Dalam menanggapi ketidakpastian itu, ada juga satu dua cowok yang
berusaha pedekate. Sikap mereka yang terang-terangan bilang bahwa
telah menyukainya malah membuatnya geregetan. Bagai dihantam deburan
ombak disertai prahara, perasaannya berkecamuk. Kenapa, sih, justru
mereka yang membuat pernyataan? Bukannya ‘dia‘? Keluhnya pada dirinya
sendiri. Saking bingungnya mengatasi kekesalannya dan tidak tahu harus
menumpahkannya pada siapa, ia membangun benteng tinggi-tinggi terhadap
kaum Adam itu. Setiap pujian dan perhatian mereka tak ubahnya kitaran
lalat yang mengganggunya.
Daniyya makin menjaga jarak dengan makhluk yang namanya laki-laki.
Tanggapannya sedemikian mengingat Wanda yang terkenal bintang kelas itu
tergila-gila dengan kakak kelasnya, Bagas. Wanda benar-benar menjaga
kesetiaannya pada Bagas yang ternyata memacari kakaknya sendiri. Wanda
menutup mata tentang perilaku Bagas yang juga punya kekasih lain sekolah
bahkan akan menikah. Di satu sisi karena rasa sayang tapi di sisi lain
kesetiaan itu takkan ada artinya tanpa ikatan yang berlaku. Bahwa
memiliki pacar adalah satu bentuk prestasi hanya alasan kabur untuk
melegalkan tindakan asusila yang jauh dari kehidupan beradab.
Bagaimanapun, pacaran atau hubungan tanpa status yang jelas adalah
bo‘ong belaka. Bila terjadi sesuatu justru pihak wanitalah yang
dirugikan. Daniyya menyadari hal itu maka lebih baik baginya berusaha
menjaga diri. Ia nggak peduli dikatain ‘Kurang Gaul’.
Untuk beberapa jenak berhasil meredam gejolak, singgungan terjadi di
luar kehendaknya. Waktu itu sepulang sekolah Daniyya melenggang
seenaknya dengan sahabat karibnya, Arum. Mereka berjalan beriringan
bersama kawan-kawan yang lain.
”Kalau berjalan tuh arahnya ke dalam. Lihat! Kayak gitu! Cara jalannya bagus. Sayang, jalannya nggak bisa cepet!“
Celetukan cowok di belakangnya bikin kuping Daniyya panas. Jelas, ia
kenal suara itu milik siapa, bernada berat dan berkharisma. Cowok itu
sedang membicarakannya. Ugh, tanpa menoleh Daniyya melangkah
tergesa-gesa melampaui rombongan di depannya. Nggak peduli Arum
mengikutinya apa tidak. Mau pake jurus langkah bebek apa itik biar kata
ayahnya yang terbaik langkah ayam. Bodo!..
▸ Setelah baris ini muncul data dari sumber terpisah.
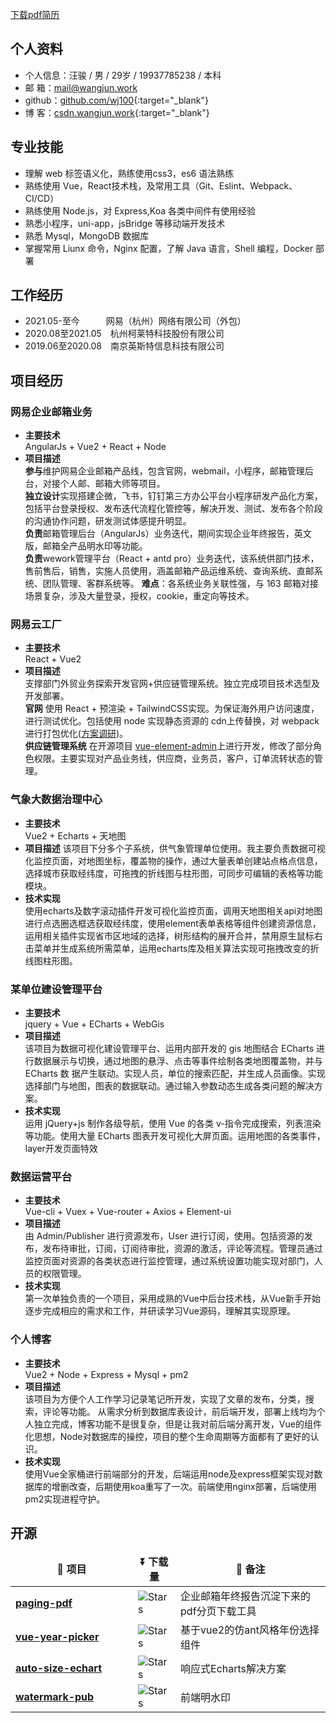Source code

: [下载pdf简历](https://raw.githubusercontent.com/wj100/resume/gh-pages/汪骏（前端）.pdf)

## 个人资料

* 个人信息：汪骏  /  男  /  29岁  /  19937785238  /  本科
* 邮 箱：<mail@wangjun.work>
* github：[github.com/wj100](http://github.com/wj100){:target="_blank"}
* 博 客：[csdn.wangjun.work](http://csdn.wangjun.work){:target="_blank"}

## 专业技能

* 理解 web 标签语义化，熟练使用css3，es6 语法熟练
* 熟练使用 Vue，React技术栈，及常用工具（Git、Eslint、Webpack、CI/CD）
* 熟练使用 Node.js，对 Express,Koa 各类中间件有使用经验
* 熟悉小程序，uni-app，jsBridge 等移动端开发技术
* 熟悉 Mysql，MongoDB 数据库
* 掌握常用 Liunx 命令，Nginx 配置，了解 Java 语言，Shell 编程，Docker 部署

## 工作经历

* 2021.05-至今&emsp;&emsp;&emsp;网易（杭州）网络有限公司（外包）
* 2020.08至2021.05&emsp;杭州柯莱特科技股份有限公司
* 2019.06至2020.08&emsp;南京英斯特信息科技有限公司

## 项目经历

### 网易企业邮箱业务

* __主要技术__  
    AngularJs + Vue2 + React + Node
* __项目描述__  
    **参与**维护网易企业邮箱产品线，包含官网，webmail，小程序，邮箱管理后台，对接个人邮、邮箱大师等项目。  
    **独⽴设计**实现搭建企微，飞书，钉钉第三方办公平台⼩程序研发产品化⽅案，包括平台登录授权、发布迭代流程化管控等，解决开发、测试、发布各个阶段的沟通协作问题，研发测试体感提升明显。  
    **负责**邮箱管理后台（AngularJs）业务迭代，期间实现企业年终报告，英文版，邮箱全产品明水印等功能。  
    **负责**wework管理平台（React + antd pro）业务迭代，该系统供部门技术，售前售后，销售，实施人员使用，涵盖邮箱产品运维系统、查询系统、直邮系统、团队管理、客群系统等。
    **难点**：各系统业务关联性强，与 163 邮箱对接场景复杂，涉及大量登录，授权，cookie，重定向等技术。


### 网易云工厂

* __主要技术__  
    React + Vue2
* __项目描述__  
    支撑部门外贸业务探索开发官网+供应链管理系统。独立完成项目技术选型及开发部署。  
    __官网__ 使用 React + 预渲染 + TailwindCSS实现。为保证海外用户访问速度，进行测试优化。包括使用 node 实现静态资源的 cdn上传替换，对 webpack进行打包优化([方案调研](https://blog.csdn.net/qq_44472722/article/details/142899417?sharetype=blogdetail&sharerId=142899417&sharerefer=PC&sharesource=qq_44472722&spm=1011.2480.3001.8118))。  
    __供应链管理系统__ 在开源项目 [vue-element-admin](https://github.com/PanJiaChen/vue-element-admin)上进行开发，修改了部分角色权限。主要实现对产品业务线，供应商，业务员，客户，订单流转状态的管理。

### 气象大数据治理中心

* __主要技术__  
    Vue2 + Echarts + 天地图
* __项目描述__
    该项目下分多个子系统，供气象管理单位使用。我主要负责数据可视化监控页面，对地图坐标，覆盖物的操作，通过大量表单创建站点格点信息，选择城市获取经纬度，可拖拽的折线图与柱形图，可同步可编辑的表格等功能模块。
* __技术实现__  
    使用echarts及数字滚动插件开发可视化监控页面，调用天地图相关api对地图进行点选圈选框选获取经纬度，使用element表单表格等组件创建资源信息，运用相关插件实现省市区地域的选择，树形结构的展开合并，禁用原生鼠标右击菜单并生成系统所需菜单，运用echarts库及相关算法实现可拖拽改变的折线图柱形图。

### 某单位建设管理平台

* __主要技术__  
    jquery + Vue + ECharts + WebGis
* __项目描述__  
    该项目为数据可视化建设管理平台、运用内部开发的 gis 地图结合 ECharts 进行数据展示与切换，通过地图的悬浮、点击等事件绘制各类地图覆盖物，并与 ECharts 数
    据产生联动。实现人员，单位的搜索匹配，并生成人员画像。实现选择部门与地图，图表的数据联动。通过输入参数动态生成各类问题的解决方案。
* __技术实现__  
    运用 jQuery+js 制作各级导航，使用 Vue 的各类 v-指令完成搜索，列表渲染等功能。使用大量 ECharts 图表开发可视化大屏页面。运用地图的各类事件，layer开发页面特效

### 数据运营平台

* __主要技术__  
    Vue-cli + Vuex + Vue-router + Axios + Element-ui
* __项目描述__  
    由 Admin/Publisher 进行资源发布，User 进行订阅，使用。包括资源的发布，发布待审批，订阅，订阅待审批，资源的激活，评论等流程。管理员通过监控页面对资源的各类状态进行监控管理，通过系统设置功能实现对部门，人员的权限管理。
* __技术实现__  
    第⼀次单独负责的⼀个项⽬，采⽤成熟的Vue中后台技术栈，从Vue新⼿开始逐步完成相应的需求和⼯作，并研读学习Vue源码，理解其实现原理。

### 个人博客

* __主要技术__  
    Vue2 + Node + Express + Mysql + pm2
* __项目描述__  
    该项目为方便个人工作学习记录笔记所开发，实现了文章的发布，分类，搜索，评论等功能。 从需求分析到数据库表设计，前后端开发，部署上线均为个人独立完成，博客功能不是很复杂，但是让我对前后端分离开发，Vue的组件化思想，Node对数据库的操控，项目的整个生命周期等方面都有了更好的认识。
* __技术实现__  
    使用Vue全家桶进行前端部分的开发，后端运用node及express框架实现对数据库的增删改查，后期使用koa重写了一次。前端使用nginx部署，后端使用pm2实现进程守护。

## 开源

<table>
  <thead align="center">
      <tr>
        <td><b>🎁 项目</b></td>
        <td><b>⏬ 下载量</b></td>
        <td><b>💬 备注</b></td>
     </tr>
  </thead>
  <tbody>
    <tr>
      <td style="width:180px"><a href="https://www.npmjs.com/package/paging-pdf"><b>paging-pdf</b></a></td>
      <td><img alt="Stars" src="https://img.shields.io/npm/dt/paging-pdf.svg"/></td>
      <td>企业邮箱年终报告沉淀下来的pdf分页下载工具</td>
    </tr>
    <tr>
      <td style="width:180px"><a href="https://www.npmjs.com/package/vue-year-picker"><b>vue-year-picker</b></a></td>
      <td><img alt="Stars" src="https://img.shields.io/npm/dt/vue-year-picker.svg"/></td>
      <td>基于vue2的仿ant风格年份选择组件</td>
    </tr>
    <tr>
      <td style="width:180px"><a href="https://www.npmjs.com/package/auto-size-echart"><b>auto-size-echart</b></a></td>
      <td><img alt="Stars" src="https://img.shields.io/npm/dt/auto-size-echart.svg"/></td>
      <td>响应式Echarts解决方案</td>
    </tr>
    <tr>
      <td style="width:180px"><a href="https://www.npmjs.com/package/watermark-pub"><b>watermark-pub</b></a></td>
      <td><img alt="Stars" src="https://img.shields.io/npm/dt/watermark-pub.svg"/></td>
      <td>前端明水印</td>
    </tr>
  </tbody>
</table>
Belum rasa sakit hatinya mereda, dari penuturan Arum, Daniyya dapat
informasi kalau Hanung ternyata sudah punya pacar. Orangnya cantik,
tinggi, putih, dari kalangan eksklusif *[satu istilah untuk kumpulan
anak orang kaya]. Arum mengatakannya tanpa beban, pastinya tidak tahu apa
yang tengah bergejolak di hati kawannya.
Tanpa ekspresi, Daniyya seolah
tidak punya kepentingan sama sekali kecuali guratan rasa ingin tahu
layaknya mendengar gosip menarik di infotainment. Tetapi tetep ia
mencoba mencari tahu kebenaran tentang berita itu. Mungkin mereka
dicomblangin, Daniyya menarik kesimpulan memperhatikan momen saat mereka
sedang berdekatan. Mereka terlihat canggung. Selanjutnya, Daniyya
merasa tidak peduli dengan urusan mereka.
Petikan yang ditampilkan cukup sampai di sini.